ASSIGNED TASK
In the entries that follow, find the line containing "ಮತ್ತೊಬ್ಬ-ರಿಗೆ"; from there, copy every line exactly through the line containing "ಮಧ್ಯ-ದಲ್ಲಿದ್ದು".

GIVEN RECORDS
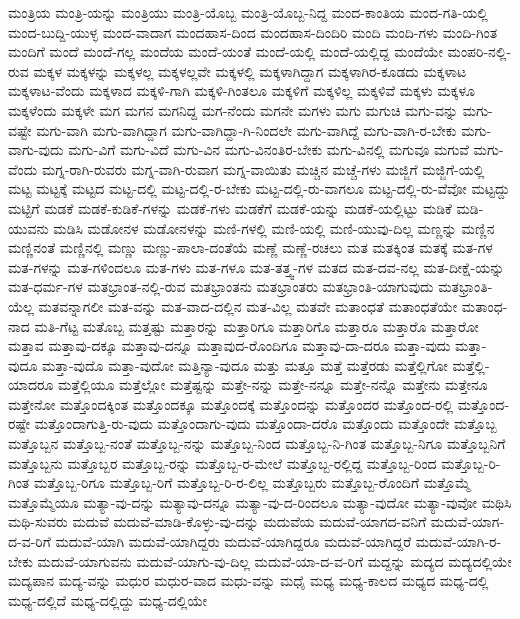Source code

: {ಮಂತ್ರಿಯ
ಮಂತ್ರಿ-ಯನ್ನು
ಮಂತ್ರಿಯು
ಮಂತ್ರಿ-ಯೊಬ್ಬ
ಮಂತ್ರಿ-ಯೊಬ್ಬ-ನಿದ್ದ
ಮಂದ-ಕಾಂತಿಯ
ಮಂದ-ಗತಿ-ಯಲ್ಲಿ
ಮಂದ-ಬುದ್ದಿ-ಯುಳ್ಳ
ಮಂದ-ವಾದಾಗ
ಮಂದಹಾಸ-ದಿಂದ
ಮಂದಹಾಸ-ದಿಂದಿರಿ
ಮಂದಿ
ಮಂದಿ-ಗಳು
ಮಂದಿ-ಗಿಂತ
ಮಂದಿಗೆ
ಮಂದೆ
ಮಂದೆ-ಗಲ್ಲ
ಮಂದೆಯ
ಮಂದೆ-ಯಂತೆ
ಮಂದೆ-ಯಲ್ಲಿ
ಮಂದೆ-ಯಲ್ಲಿದ್ದ
ಮಂದೆಯೇ
ಮಂಪರಿ-ನಲ್ಲಿ-ರುವ
ಮಕ್ಕಳ
ಮಕ್ಕಳನ್ನು
ಮಕ್ಕಳಲ್ಲ
ಮಕ್ಕಳಲ್ಲವೇ
ಮಕ್ಕಳಲ್ಲಿ
ಮಕ್ಕಳಾಗಿದ್ದಾಗ
ಮಕ್ಕಳಾಗಿರ-ಕೂಡದು
ಮಕ್ಕಳಾಟ
ಮಕ್ಕಳಾಟ-ವೆಂದು
ಮಕ್ಕಳಾದ
ಮಕ್ಕಳಿ-ಗಾಗಿ
ಮಕ್ಕಳಿ-ಗಿಂತಲೂ
ಮಕ್ಕಳಿಗೆ
ಮಕ್ಕಳಿಲ್ಲ
ಮಕ್ಕಳಿವೆ
ಮಕ್ಕಳು
ಮಕ್ಕಳೂ
ಮಕ್ಕಳೆಂದು
ಮಕ್ಕಳೇ
ಮಗ
ಮಗನ
ಮಗನಿದ್ದ
ಮಗ-ನೆಂದು
ಮಗನೇ
ಮಗಳು
ಮಗು
ಮಗುಚಿ
ಮಗು-ವನ್ನು
ಮಗು-ವಷ್ಟೇ
ಮಗು-ವಾಗಿ
ಮಗು-ವಾಗಿದ್ದಾಗ
ಮಗು-ವಾಗಿದ್ದಾ-ಗಿ-ನಿಂದಲೇ
ಮಗು-ವಾಗಿದ್ದೆ
ಮಗು-ವಾಗಿ-ರ-ಬೇಕು
ಮಗು-ವಾಗು-ವುದು
ಮಗು-ವಿಗೆ
ಮಗು-ವಿದೆ
ಮಗು-ವಿನ
ಮಗು-ವಿನಂತಿರ-ಬೇಕು
ಮಗು-ವಿನಲ್ಲಿ
ಮಗುವೂ
ಮಗುವೆ
ಮಗು-ವೆಂದು
ಮಗ್ನ-ರಾಗಿ-ರುವರು
ಮಗ್ನ-ವಾಗಿ-ರುವಾಗ
ಮಗ್ನ-ವಾಯಿತು
ಮಚ್ಚಿನ
ಮಚ್ಚೆ-ಗಳು
ಮಜ್ಜಿಗೆ
ಮಜ್ಜಿಗೆ-ಯಲ್ಲಿ
ಮಟ್ಟ
ಮಟ್ಟಕ್ಕೆ
ಮಟ್ಟದ
ಮಟ್ಟ-ದಲ್ಲಿ
ಮಟ್ಟ-ದಲ್ಲಿ-ರ-ಬೇಕು
ಮಟ್ಟ-ದಲ್ಲಿ-ರು-ವಾಗಲೂ
ಮಟ್ಟ-ದಲ್ಲಿ-ರು-ವೆವೋ
ಮಟ್ಟದ್ದು
ಮಟ್ಟಿಗೆ
ಮಡಕೆ
ಮಡಕೆ-ಕುಡಿಕೆ-ಗಳನ್ನು
ಮಡಕೆ-ಗಳು
ಮಡಕೆಗೆ
ಮಡಕೆ-ಯನ್ನು
ಮಡಕೆ-ಯಲ್ಲಿಟ್ಟು
ಮಡಿಕೆ
ಮಡಿ-ಯುವನು
ಮಡಿಸಿ
ಮಡೋನಳ
ಮಡೋನಳನ್ನು
ಮಣಿ-ಗಳಲ್ಲಿ
ಮಣಿ-ಯಲ್ಲಿ
ಮಣಿ-ಯುವು-ದಿಲ್ಲ
ಮಣ್ಣನ್ನು
ಮಣ್ಣಿನ
ಮಣ್ಣಿನಂತೆ
ಮಣ್ಣಿನಲ್ಲಿ
ಮಣ್ಣು
ಮಣ್ಣು-ಪಾಲಾ-ದಂತೆಯೆ
ಮಣ್ಣೆ
ಮಣ್ಣೆ-ರಚಲು
ಮತ
ಮತಕ್ಕಿಂತ
ಮತಕ್ಕೆ
ಮತ-ಗಳ
ಮತ-ಗಳನ್ನು
ಮತ-ಗಳಿಂದಲೂ
ಮತ-ಗಳು
ಮತ-ಗಳೂ
ಮತ-ತತ್ತ್ವ-ಗಳ
ಮತದ
ಮತ-ದವ-ನಲ್ಲ
ಮತ-ದೀಕ್ಷೆ-ಯನ್ನು
ಮತ-ಧರ್ಮ-ಗಳ
ಮತಭ್ರಾಂತ-ನಲ್ಲಿ-ರುವ
ಮತಭ್ರಾಂತನು
ಮತಭ್ರಾಂತರು
ಮತಭ್ರಾಂತಿ-ಯಾಗುವುದು
ಮತಭ್ರಾಂತಿ-ಯೆಲ್ಲ
ಮತವನ್ನಾಗಲೀ
ಮತ-ವನ್ನು
ಮತ-ವಾದ-ದಲ್ಲಿನ
ಮತ-ವಿಲ್ಲ
ಮತವೇ
ಮತಾಂಧತೆ
ಮತಾಂಧತೆಯೇ
ಮತಾಂಧ-ನಾದ
ಮತಿ-ಗೆಟ್ಟ
ಮತೊಬ್ಬ
ಮತ್ತಷ್ಟು
ಮತ್ತಾರನ್ನು
ಮತ್ತಾರಿಗೂ
ಮತ್ತಾರಿಗೊ
ಮತ್ತಾರೂ
ಮತ್ತಾರೊ
ಮತ್ತಾರೋ
ಮತ್ತಾವ
ಮತ್ತಾವು-ದಕ್ಕೂ
ಮತ್ತಾವು-ದನ್ನೂ
ಮತ್ತಾವುದ-ರೊಂದಿಗೂ
ಮತ್ತಾವು-ದಾ-ದರೂ
ಮತ್ತಾ-ವುದು
ಮತ್ತಾ-ವುದೂ
ಮತ್ತಾ-ವುದೊ
ಮತ್ತಾ-ವುದೋ
ಮತ್ತಿನ್ಯಾ-ವುದೂ
ಮತ್ತು
ಮತ್ತೂ
ಮತ್ತೆ
ಮತ್ತೆರಡು
ಮತ್ತೆಲ್ಲಿಗೋ
ಮತ್ತೆಲ್ಲಿ-ಯಾದರೂ
ಮತ್ತೆಲ್ಲಿಯೂ
ಮತ್ತೆಲ್ಲೋ
ಮತ್ತೆಷ್ಟನ್ನು
ಮತ್ತೇ-ನನ್ನು
ಮತ್ತೇ-ನನ್ನೂ
ಮತ್ತೇ-ನನ್ನೊ
ಮತ್ತೇನು
ಮತ್ತೇನೂ
ಮತ್ತೇನೋ
ಮತ್ತೊಂದಕ್ಕಿಂತ
ಮತ್ತೊಂದಕ್ಕೂ
ಮತ್ತೊಂದಕ್ಕೆ
ಮತ್ತೊಂದನ್ನು
ಮತ್ತೊಂದರ
ಮತ್ತೊಂದ-ರಲ್ಲಿ
ಮತ್ತೊಂದ-ರಷ್ಟೇ
ಮತ್ತೊಂದಾಗುತ್ತಿ-ರು-ವುದು
ಮತ್ತೊಂದಾಗು-ವುದು
ಮತ್ತೊಂದಾ-ದರೊ
ಮತ್ತೊಂದು
ಮತ್ತೊಂದೇ
ಮತ್ತೊಬ್ಬ
ಮತ್ತೊಬ್ಬನ
ಮತ್ತೊಬ್ಬ-ನಂತೆ
ಮತ್ತೊಬ್ಬ-ನನ್ನು
ಮತ್ತೊಬ್ಬ-ನಿಂದ
ಮತ್ತೊಬ್ಬ-ನಿ-ಗಿಂತ
ಮತ್ತೊಬ್ಬ-ನಿಗೂ
ಮತ್ತೊಬ್ಬನಿಗೆ
ಮತ್ತೊಬ್ಬನು
ಮತ್ತೊಬ್ಬರ
ಮತ್ತೊಬ್ಬ-ರನ್ನು
ಮತ್ತೊಬ್ಬ-ರ-ಮೇಲೆ
ಮತ್ತೊಬ್ಬ-ರಲ್ಲಿದ್ದ
ಮತ್ತೊಬ್ಬ-ರಿಂದ
ಮತ್ತೊಬ್ಬ-ರಿ-ಗಿಂತ
ಮತ್ತೊಬ್ಬ-ರಿಗೂ
ಮತ್ತೊಬ್ಬ-ರಿಗೆ
ಮತ್ತೊಬ್ಬ-ರಿ-ರ-ಲಿಲ್ಲ
ಮತ್ತೊಬ್ಬರು
ಮತ್ತೊಬ್ಬ-ರೊಂದಿಗೆ
ಮತ್ತೊಮ್ಮೆ
ಮತ್ತೊಮ್ಮೆಯೂ
ಮತ್ಯಾ-ವು-ದನ್ನು
ಮತ್ಯಾವು-ದನ್ನೂ
ಮತ್ಯಾ-ವು-ದ-ರಿಂದಲೂ
ಮತ್ಯಾ-ವುದೋ
ಮತ್ಯಾ-ವುವೋ
ಮಥಿಸಿ
ಮಥಿ-ಸುವರು
ಮದುವೆ
ಮದುವೆ-ಮಾಡಿ-ಕೊಳ್ಳು-ವು-ದನ್ನು
ಮದುವೆಯ
ಮದುವೆ-ಯಾಗದ-ವನಿಗೆ
ಮದುವೆ-ಯಾಗ-ದ-ವ-ರಿಗೆ
ಮದುವೆ-ಯಾಗಿ
ಮದುವೆ-ಯಾಗಿದ್ದರು
ಮದುವೆ-ಯಾಗಿದ್ದರೂ
ಮದುವೆ-ಯಾಗಿದ್ದರೆ
ಮದುವೆ-ಯಾಗಿ-ರ-ಬೇಕು
ಮದುವೆ-ಯಾಗುವನು
ಮದುವೆ-ಯಾಗು-ವು-ದಿಲ್ಲ
ಮದುವೆ-ಯಾ-ದ-ವ-ರಿಗೆ
ಮದ್ದನ್ನು
ಮದ್ಯದ
ಮದ್ಯದಲ್ಲಿಯೇ
ಮದ್ಯಪಾನ
ಮದ್ಯ-ವನ್ನು
ಮಧುರ
ಮಧುರ-ವಾದ
ಮಧು-ವನ್ನು
ಮಧೈ
ಮಧ್ಯ
ಮಧ್ಯ-ಕಾಲದ
ಮಧ್ಯದ
ಮಧ್ಯ-ದಲ್ಲಿ
ಮಧ್ಯ-ದಲ್ಲಿದೆ
ಮಧ್ಯ-ದಲ್ಲಿದ್ದು
ಮಧ್ಯ-ದಲ್ಲಿಯೇ
}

ANSWER BOX
ಮತ್ತೊಬ್ಬ-ರಿಗೆ
ಮತ್ತೊಬ್ಬ-ರಿ-ರ-ಲಿಲ್ಲ
ಮತ್ತೊಬ್ಬರು
ಮತ್ತೊಬ್ಬ-ರೊಂದಿಗೆ
ಮತ್ತೊಮ್ಮೆ
ಮತ್ತೊಮ್ಮೆಯೂ
ಮತ್ಯಾ-ವು-ದನ್ನು
ಮತ್ಯಾವು-ದನ್ನೂ
ಮತ್ಯಾ-ವು-ದ-ರಿಂದಲೂ
ಮತ್ಯಾ-ವುದೋ
ಮತ್ಯಾ-ವುವೋ
ಮಥಿಸಿ
ಮಥಿ-ಸುವರು
ಮದುವೆ
ಮದುವೆ-ಮಾಡಿ-ಕೊಳ್ಳು-ವು-ದನ್ನು
ಮದುವೆಯ
ಮದುವೆ-ಯಾಗದ-ವನಿಗೆ
ಮದುವೆ-ಯಾಗ-ದ-ವ-ರಿಗೆ
ಮದುವೆ-ಯಾಗಿ
ಮದುವೆ-ಯಾಗಿದ್ದರು
ಮದುವೆ-ಯಾಗಿದ್ದರೂ
ಮದುವೆ-ಯಾಗಿದ್ದರೆ
ಮದುವೆ-ಯಾಗಿ-ರ-ಬೇಕು
ಮದುವೆ-ಯಾಗುವನು
ಮದುವೆ-ಯಾಗು-ವು-ದಿಲ್ಲ
ಮದುವೆ-ಯಾ-ದ-ವ-ರಿಗೆ
ಮದ್ದನ್ನು
ಮದ್ಯದ
ಮದ್ಯದಲ್ಲಿಯೇ
ಮದ್ಯಪಾನ
ಮದ್ಯ-ವನ್ನು
ಮಧುರ
ಮಧುರ-ವಾದ
ಮಧು-ವನ್ನು
ಮಧೈ
ಮಧ್ಯ
ಮಧ್ಯ-ಕಾಲದ
ಮಧ್ಯದ
ಮಧ್ಯ-ದಲ್ಲಿ
ಮಧ್ಯ-ದಲ್ಲಿದೆ
ಮಧ್ಯ-ದಲ್ಲಿದ್ದು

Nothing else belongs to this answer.